Saving money on your computer
These days, most people I know spend more money on their computer than necessary. You see, a strange thing happened a few years ago: software requirements finally leveled off, while hardware continued to improve. Thus, most of the “budget” computers are actually overkill for nearly everyone!
There are a few exceptions:
- Digital video editing
- 3D gaming
- Scientific computing
- Running as a server
For everything else, save your money and avoid the temptation to buy the biggest computer for sale. It is totally and utterly overkill.

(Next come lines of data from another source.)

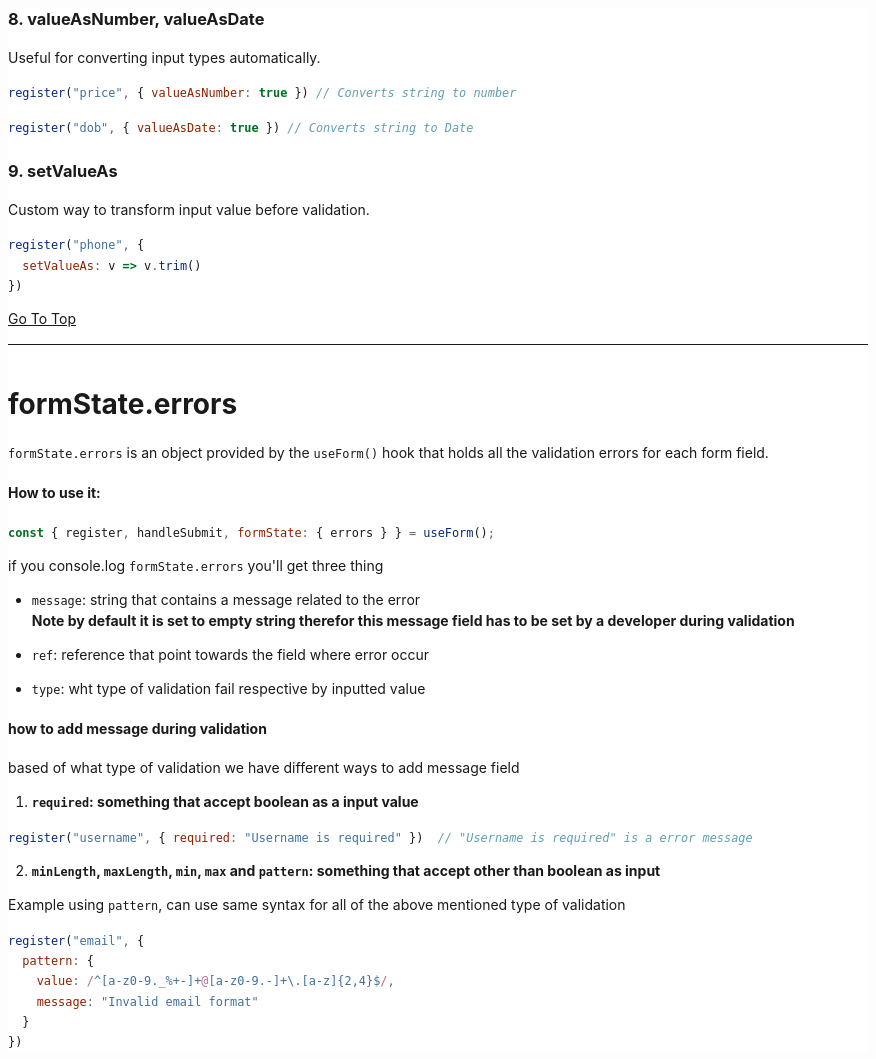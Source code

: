 ### 8. valueAsNumber, valueAsDate
Useful for converting input types automatically.
```jsx
register("price", { valueAsNumber: true }) // Converts string to number
```
```jsx
register("dob", { valueAsDate: true }) // Converts string to Date
```

### 9. setValueAs
Custom way to transform input value before validation.
```jsx
register("phone", {
  setValueAs: v => v.trim()
})
```




[Go To Top](#content)

---



# formState.errors
`formState.errors` is an object provided by the `useForm()` hook that holds all the validation errors for each form field.

#### How to use it:
```jsx
const { register, handleSubmit, formState: { errors } } = useForm();
```

if you console.log `formState.errors` you'll get three thing
- `message`: string that contains a message related to the error\
**Note by default it is set to empty string therefor this message field has to be set by a developer during validation**
- `ref`: reference that point towards the field where error occur

- `type`: wht type of validation fail respective by inputted value

#### how to add message during validation
based of what type of validation we have different ways to add message field
1. **`required`: something that accept boolean as a input value** 
```jsx
register("username", { required: "Username is required" })  // "Username is required" is a error message
```
2. **`minLength`, `maxLength`, `min`, `max` and `pattern`: something that accept other than boolean as input**

Example using `pattern`, can use same syntax for all of the above mentioned type of validation
```jsx
register("email", { 
  pattern: {    
    value: /^[a-z0-9._%+-]+@[a-z0-9.-]+\.[a-z]{2,4}$/, 
    message: "Invalid email format" 
  } 
})
```

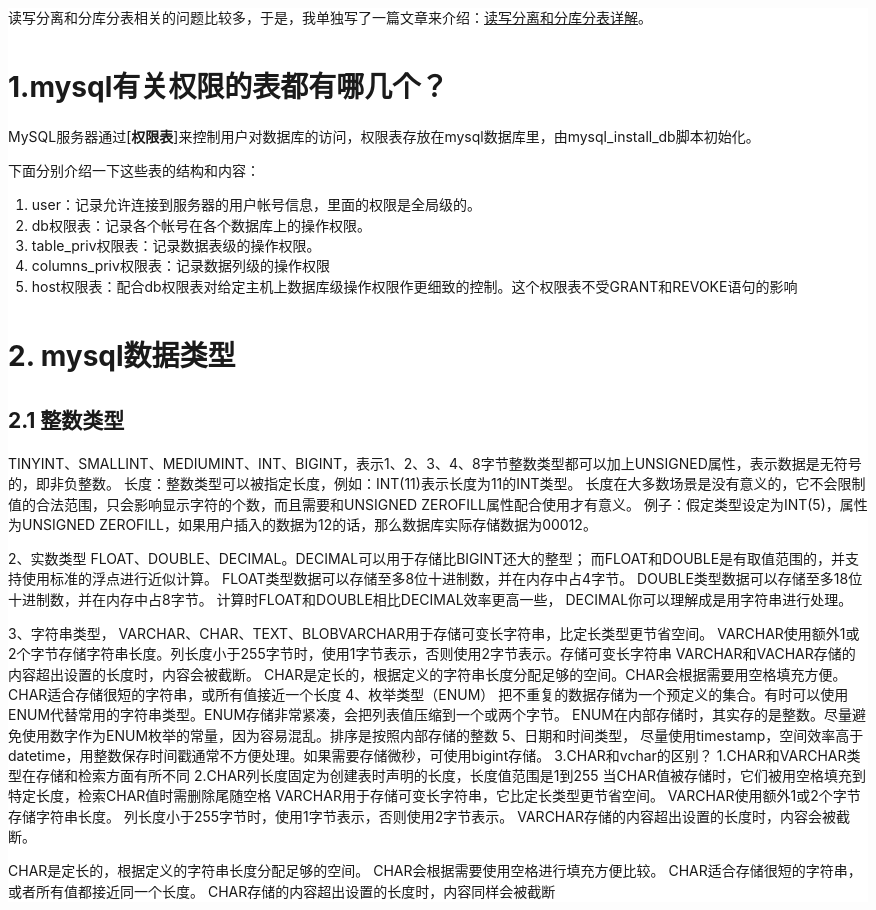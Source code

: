 读写分离和分库分表相关的问题比较多，于是，我单独写了一篇文章来介绍：[读写分离和分库分表详解](../../high-performance/read-and-write-separation-and-library-subtable.md)。



# 1.mysql有关权限的表都有哪几个？
MySQL服务器通过[**权限表**]来控制用户对数据库的访问，权限表存放在mysql数据库里，由mysql_install_db脚本初始化。

下面分别介绍一下这些表的结构和内容：
1. user：记录允许连接到服务器的用户帐号信息，里面的权限是全局级的。
2. db权限表：记录各个帐号在各个数据库上的操作权限。
3. table_priv权限表：记录数据表级的操作权限。
4. columns_priv权限表：记录数据列级的操作权限
5. host权限表：配合db权限表对给定主机上数据库级操作权限作更细致的控制。这个权限表不受GRANT和REVOKE语句的影响

# 2. mysql数据类型
## 2.1 整数类型

TINYINT、SMALLINT、MEDIUMINT、INT、BIGINT，表示1、2、3、4、8字节整数类型都可以加上UNSIGNED属性，表示数据是无符号的，即非负整数。
长度：整数类型可以被指定长度，例如：INT(11)表示长度为11的INT类型。	长度在大多数场景是没有意义的，它不会限制值的合法范围，只会影响显示字符的个数，而且需要和UNSIGNED ZEROFILL属性配合使用才有意义。
例子：假定类型设定为INT(5)，属性为UNSIGNED ZEROFILL，如果用户插入的数据为12的话，那么数据库实际存储数据为00012。

2、实数类型
FLOAT、DOUBLE、DECIMAL。DECIMAL可以用于存储比BIGINT还大的整型；
而FLOAT和DOUBLE是有取值范围的，并支持使用标准的浮点进行近似计算。
FLOAT类型数据可以存储至多8位十进制数，并在内存中占4字节。
DOUBLE类型数据可以存储至多18位十进制数，并在内存中占8字节。
计算时FLOAT和DOUBLE相比DECIMAL效率更高一些，
DECIMAL你可以理解成是用字符串进行处理。

3、字符串类型，
VARCHAR、CHAR、TEXT、BLOBVARCHAR用于存储可变长字符串，比定长类型更节省空间。
VARCHAR使用额外1或2个字节存储字符串长度。列长度小于255字节时，使用1字节表示，否则使用2字节表示。存储可变长字符串
VARCHAR和VACHAR存储的内容超出设置的长度时，内容会被截断。
CHAR是定长的，根据定义的字符串长度分配足够的空间。CHAR会根据需要用空格填充方便。CHAR适合存储很短的字符串，或所有值接近一个长度
4、枚举类型（ENUM）
把不重复的数据存储为一个预定义的集合。有时可以使用ENUM代替常用的字符串类型。ENUM存储非常紧凑，会把列表值压缩到一个或两个字节。
ENUM在内部存储时，其实存的是整数。尽量避免使用数字作为ENUM枚举的常量，因为容易混乱。排序是按照内部存储的整数
5、日期和时间类型，
尽量使用timestamp，空间效率高于datetime，用整数保存时间戳通常不方便处理。如果需要存储微秒，可使用bigint存储。
3.CHAR和vchar的区别？
1.CHAR和VARCHAR类型在存储和检索方面有所不同
2.CHAR列长度固定为创建表时声明的长度，长度值范围是1到255
当CHAR值被存储时，它们被用空格填充到特定长度，检索CHAR值时需删除尾随空格
VARCHAR用于存储可变长字符串，它比定长类型更节省空间。
VARCHAR使用额外1或2个字节存储字符串长度。
列长度小于255字节时，使用1字节表示，否则使用2字节表示。
VARCHAR存储的内容超出设置的长度时，内容会被截断。

CHAR是定长的，根据定义的字符串长度分配足够的空间。
CHAR会根据需要使用空格进行填充方便比较。
CHAR适合存储很短的字符串，或者所有值都接近同一个长度。
CHAR存储的内容超出设置的长度时，内容同样会被截断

Here are a few things that are overkill and/or overpriced:
- Laptops. You pay a huge premium for a laptop. Yes, there are budget models, but they are very slow. With the possible exception of students, I see almost no reason why someone should buy a laptop for home use.

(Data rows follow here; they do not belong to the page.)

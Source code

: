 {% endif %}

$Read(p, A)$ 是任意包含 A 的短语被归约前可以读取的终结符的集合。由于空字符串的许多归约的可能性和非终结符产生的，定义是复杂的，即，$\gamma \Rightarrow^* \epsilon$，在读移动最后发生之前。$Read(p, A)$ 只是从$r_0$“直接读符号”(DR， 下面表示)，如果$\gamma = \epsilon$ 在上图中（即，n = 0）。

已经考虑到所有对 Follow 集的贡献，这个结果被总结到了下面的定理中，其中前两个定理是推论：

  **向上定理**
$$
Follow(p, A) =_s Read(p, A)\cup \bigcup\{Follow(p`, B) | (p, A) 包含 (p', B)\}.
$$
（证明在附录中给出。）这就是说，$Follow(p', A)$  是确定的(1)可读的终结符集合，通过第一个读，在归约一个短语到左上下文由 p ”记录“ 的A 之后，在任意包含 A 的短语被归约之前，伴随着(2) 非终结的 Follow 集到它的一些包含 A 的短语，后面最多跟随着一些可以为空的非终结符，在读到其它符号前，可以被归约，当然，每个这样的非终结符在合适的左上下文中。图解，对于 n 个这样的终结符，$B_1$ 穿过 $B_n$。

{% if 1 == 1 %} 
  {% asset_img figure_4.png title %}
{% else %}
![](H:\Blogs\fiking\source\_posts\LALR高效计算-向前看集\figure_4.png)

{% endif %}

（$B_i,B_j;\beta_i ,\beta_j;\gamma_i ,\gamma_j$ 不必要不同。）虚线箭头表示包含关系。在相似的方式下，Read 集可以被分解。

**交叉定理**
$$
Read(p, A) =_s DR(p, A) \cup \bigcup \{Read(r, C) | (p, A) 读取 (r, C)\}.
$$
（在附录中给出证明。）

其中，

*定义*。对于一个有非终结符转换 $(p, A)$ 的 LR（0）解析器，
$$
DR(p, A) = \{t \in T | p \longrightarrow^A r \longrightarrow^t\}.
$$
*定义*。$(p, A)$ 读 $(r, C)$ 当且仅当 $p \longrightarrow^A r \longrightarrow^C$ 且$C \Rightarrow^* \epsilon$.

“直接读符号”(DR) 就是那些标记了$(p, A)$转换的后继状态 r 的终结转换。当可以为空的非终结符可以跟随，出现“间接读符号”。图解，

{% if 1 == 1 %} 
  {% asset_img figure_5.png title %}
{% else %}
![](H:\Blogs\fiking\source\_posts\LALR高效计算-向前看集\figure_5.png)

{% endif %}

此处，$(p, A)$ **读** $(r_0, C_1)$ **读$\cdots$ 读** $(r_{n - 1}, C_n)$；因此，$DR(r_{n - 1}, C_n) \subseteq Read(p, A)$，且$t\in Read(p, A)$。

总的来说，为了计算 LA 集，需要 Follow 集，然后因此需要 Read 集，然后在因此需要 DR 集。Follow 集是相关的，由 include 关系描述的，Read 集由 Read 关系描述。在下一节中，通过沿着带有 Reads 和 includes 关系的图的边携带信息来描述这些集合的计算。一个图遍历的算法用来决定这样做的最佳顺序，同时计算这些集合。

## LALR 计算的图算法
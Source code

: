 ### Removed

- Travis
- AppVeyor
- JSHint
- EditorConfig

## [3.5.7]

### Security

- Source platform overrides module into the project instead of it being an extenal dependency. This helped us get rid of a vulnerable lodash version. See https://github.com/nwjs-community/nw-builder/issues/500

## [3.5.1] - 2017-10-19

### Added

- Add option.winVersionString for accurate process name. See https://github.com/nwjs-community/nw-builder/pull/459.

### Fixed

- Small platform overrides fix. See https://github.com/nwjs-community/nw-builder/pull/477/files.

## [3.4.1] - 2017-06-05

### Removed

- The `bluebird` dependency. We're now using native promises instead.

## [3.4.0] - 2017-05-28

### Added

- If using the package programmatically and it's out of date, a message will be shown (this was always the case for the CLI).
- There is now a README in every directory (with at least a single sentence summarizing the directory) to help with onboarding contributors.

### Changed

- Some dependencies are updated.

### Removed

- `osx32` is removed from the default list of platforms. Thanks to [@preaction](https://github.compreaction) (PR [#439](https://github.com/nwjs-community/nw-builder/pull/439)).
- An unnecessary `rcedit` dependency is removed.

- High-end video card. Contrary to what the salesperson may say, a basic video card today is GREAT for nearly everything. The only reason you should spend more on high-end video is if you are really into 3D games. Spend your money on a nice monitor instead.
- Big fat hard drives. Again, unless you plan on editing digital movies, you really don’t need a 250GB hard drive. (Not even for photography!). Besides, by the time you run out of space, hard drives will be much cheaper.

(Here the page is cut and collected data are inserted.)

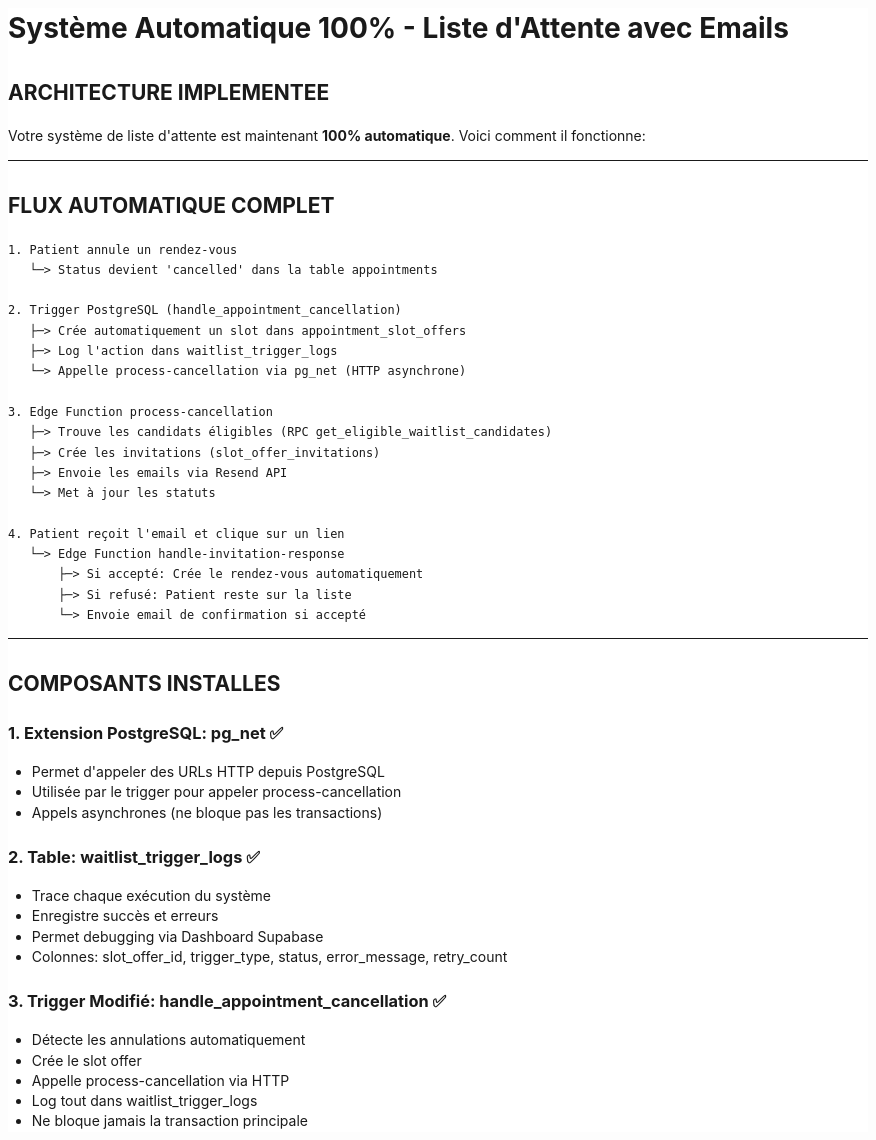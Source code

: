 # Système Automatique 100% - Liste d'Attente avec Emails

## ARCHITECTURE IMPLEMENTEE

Votre système de liste d'attente est maintenant **100% automatique**. Voici comment il fonctionne:

---

## FLUX AUTOMATIQUE COMPLET

```
1. Patient annule un rendez-vous
   └─> Status devient 'cancelled' dans la table appointments

2. Trigger PostgreSQL (handle_appointment_cancellation)
   ├─> Crée automatiquement un slot dans appointment_slot_offers
   ├─> Log l'action dans waitlist_trigger_logs
   └─> Appelle process-cancellation via pg_net (HTTP asynchrone)

3. Edge Function process-cancellation
   ├─> Trouve les candidats éligibles (RPC get_eligible_waitlist_candidates)
   ├─> Crée les invitations (slot_offer_invitations)
   ├─> Envoie les emails via Resend API
   └─> Met à jour les statuts

4. Patient reçoit l'email et clique sur un lien
   └─> Edge Function handle-invitation-response
       ├─> Si accepté: Crée le rendez-vous automatiquement
       ├─> Si refusé: Patient reste sur la liste
       └─> Envoie email de confirmation si accepté
```

---

## COMPOSANTS INSTALLES

### 1. Extension PostgreSQL: pg_net ✅
- Permet d'appeler des URLs HTTP depuis PostgreSQL
- Utilisée par le trigger pour appeler process-cancellation
- Appels asynchrones (ne bloque pas les transactions)

### 2. Table: waitlist_trigger_logs ✅
- Trace chaque exécution du système
- Enregistre succès et erreurs
- Permet debugging via Dashboard Supabase
- Colonnes: slot_offer_id, trigger_type, status, error_message, retry_count

### 3. Trigger Modifié: handle_appointment_cancellation ✅
- Détecte les annulations automatiquement
- Crée le slot offer
- Appelle process-cancellation via HTTP
- Log tout dans waitlist_trigger_logs
- Ne bloque jamais la transaction principale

- Top-of-the-line processor. The newest processor always commands a premium price. However, you should avoid the cheapest processors, too; the Intel Celeron tends to be very slow. Find a mid-grade processor and spend your money on more RAM instead of a faster CPU.
- Windows XP Professional. This isn’t like the old days of Windows 95/98 vs. Windows 2000. The differences between Windows XP Home and XP Professional are mostly in how it does networking. This only matters in a complex office LAN, not a home network. There are virtually no other differences. Again, save your money.